I was able to (quite quickly) write a parser for the language. Today I borrowed a copy of Programming in Haskell by Graham Hutton and I decided I would rewrite my code to a more function-oriented style, using fancy Haskell features.
I spent my whole day reading about Monads and how they can simplify the code. Then I tried coding the book's examples, but they seem a bit outdated and incomplete.
Now, I have a working Prolog parser I am not happy with (because I am sure I can do shorter and terser).
I would like if anyone could review my code and give advice as how to move towards a more "Haskellish" approach. I don't want to use Parsec or any other ready-made parser in my code.
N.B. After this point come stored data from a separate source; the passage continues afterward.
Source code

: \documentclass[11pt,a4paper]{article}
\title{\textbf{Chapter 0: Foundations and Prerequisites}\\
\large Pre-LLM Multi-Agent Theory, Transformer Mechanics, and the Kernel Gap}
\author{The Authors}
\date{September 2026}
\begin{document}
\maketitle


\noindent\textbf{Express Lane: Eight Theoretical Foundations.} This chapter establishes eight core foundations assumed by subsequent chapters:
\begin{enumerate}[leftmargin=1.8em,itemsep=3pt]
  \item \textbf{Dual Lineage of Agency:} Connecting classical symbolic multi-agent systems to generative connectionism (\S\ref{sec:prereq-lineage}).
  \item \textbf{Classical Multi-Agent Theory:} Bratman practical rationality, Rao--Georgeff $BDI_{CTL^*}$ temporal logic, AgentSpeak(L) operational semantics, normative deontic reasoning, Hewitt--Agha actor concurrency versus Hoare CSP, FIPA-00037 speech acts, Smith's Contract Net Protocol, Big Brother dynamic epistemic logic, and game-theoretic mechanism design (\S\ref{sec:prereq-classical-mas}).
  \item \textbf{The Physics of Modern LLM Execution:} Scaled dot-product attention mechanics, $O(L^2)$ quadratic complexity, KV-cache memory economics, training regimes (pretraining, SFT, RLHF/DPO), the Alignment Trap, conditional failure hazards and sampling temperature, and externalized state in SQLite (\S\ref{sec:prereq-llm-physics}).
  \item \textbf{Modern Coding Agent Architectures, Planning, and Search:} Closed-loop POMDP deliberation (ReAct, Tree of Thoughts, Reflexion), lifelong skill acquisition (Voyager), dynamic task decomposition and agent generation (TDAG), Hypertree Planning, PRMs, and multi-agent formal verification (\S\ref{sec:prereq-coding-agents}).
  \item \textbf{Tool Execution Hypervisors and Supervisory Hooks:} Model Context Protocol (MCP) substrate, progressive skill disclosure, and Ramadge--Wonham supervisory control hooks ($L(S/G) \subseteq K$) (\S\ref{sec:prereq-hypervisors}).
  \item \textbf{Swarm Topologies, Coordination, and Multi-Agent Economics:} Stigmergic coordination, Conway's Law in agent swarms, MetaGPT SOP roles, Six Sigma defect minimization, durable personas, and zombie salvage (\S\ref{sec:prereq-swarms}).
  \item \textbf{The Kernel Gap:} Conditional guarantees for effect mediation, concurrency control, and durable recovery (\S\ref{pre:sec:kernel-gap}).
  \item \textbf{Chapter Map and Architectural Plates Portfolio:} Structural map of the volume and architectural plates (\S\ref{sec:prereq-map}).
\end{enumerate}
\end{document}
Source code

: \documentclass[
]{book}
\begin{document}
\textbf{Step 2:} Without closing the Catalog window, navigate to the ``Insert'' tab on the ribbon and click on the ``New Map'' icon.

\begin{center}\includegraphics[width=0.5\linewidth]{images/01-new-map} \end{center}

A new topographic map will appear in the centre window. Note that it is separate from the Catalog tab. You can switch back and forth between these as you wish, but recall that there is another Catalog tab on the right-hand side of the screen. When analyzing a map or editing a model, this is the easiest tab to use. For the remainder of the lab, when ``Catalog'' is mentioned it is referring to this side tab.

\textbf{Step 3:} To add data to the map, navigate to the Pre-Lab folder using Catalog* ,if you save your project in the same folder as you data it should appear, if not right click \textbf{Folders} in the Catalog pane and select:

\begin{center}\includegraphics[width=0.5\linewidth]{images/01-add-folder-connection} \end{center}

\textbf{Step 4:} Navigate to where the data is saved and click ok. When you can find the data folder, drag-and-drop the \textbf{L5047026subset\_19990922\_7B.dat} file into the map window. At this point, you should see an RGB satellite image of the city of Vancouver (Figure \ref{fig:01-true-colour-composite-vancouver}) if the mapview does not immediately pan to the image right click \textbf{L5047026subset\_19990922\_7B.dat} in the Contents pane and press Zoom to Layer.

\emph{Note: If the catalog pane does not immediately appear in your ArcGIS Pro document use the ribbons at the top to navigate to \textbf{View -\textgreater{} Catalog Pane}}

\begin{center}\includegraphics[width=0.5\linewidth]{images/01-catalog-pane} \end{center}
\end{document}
I am looking for a minimalist working solution.
import Data.Char
data Category = Atom | Variable | Number | Operator | Complex deriving (Show, Eq)
data Token = Token {
category :: Category,
token :: String
}
instance Show Token where
show (Token {token = token}) = show token
data Term = Term {
tokenType :: Category,
name :: String,
args :: [Term]
}
instance Show Term where
show (Term {tokenType = tokenType, name = name, args = args}) =
name ++ if tokenType == Complex then
"(" ++ showTermList args ++ ")"
else []
showTermList [] = []
showTermList (t : []) = show t
showTermList (t : ts) = show t ++ ", " ++ showTermList ts
data Rule = Rule {
lhs :: Maybe Term,
rhs :: [Term]
}
instance Show Rule where
show (Rule { lhs = lhs, rhs = rhs }) =
show lhs ++ " :- " ++ showTermList rhs
operators = "()[];"
smileyOperator = ":-"
openParen = "("
closeParen = ")"
comma = ","
dot = "."
parse :: [Token] -> [Rule]
parse [] = []
parse ts =
let (rule, ts') = parseRule ts
in (rule : parse ts')
parseRule :: [Token] -> (Rule, [Token])
parseRule [] = error "No tokens to parse"
parseRule ts =
if null ts' || token (head ts') /= dot then
(rule, ts')
else
(rule, tail ts')
where (rule, ts') = parseRule' ts
parseRule' :: [Token] -> (Rule, [Token])
parseRule' (t : ts)
| token t == smileyOperator =
let (terms, ts') = parseTermList ts
in (Rule {lhs = Nothing, rhs = terms}, ts')
| otherwise =
let (term, ts') = parseTerm (t : ts)
(terms, ts'') =
if null ts' then
error "Syntax error: missing dot (.)"
else
if token (head ts') == smileyOperator then
parseTermList $ tail ts'
else
([], ts')
in (Rule {lhs = Just term, rhs = terms}, ts'')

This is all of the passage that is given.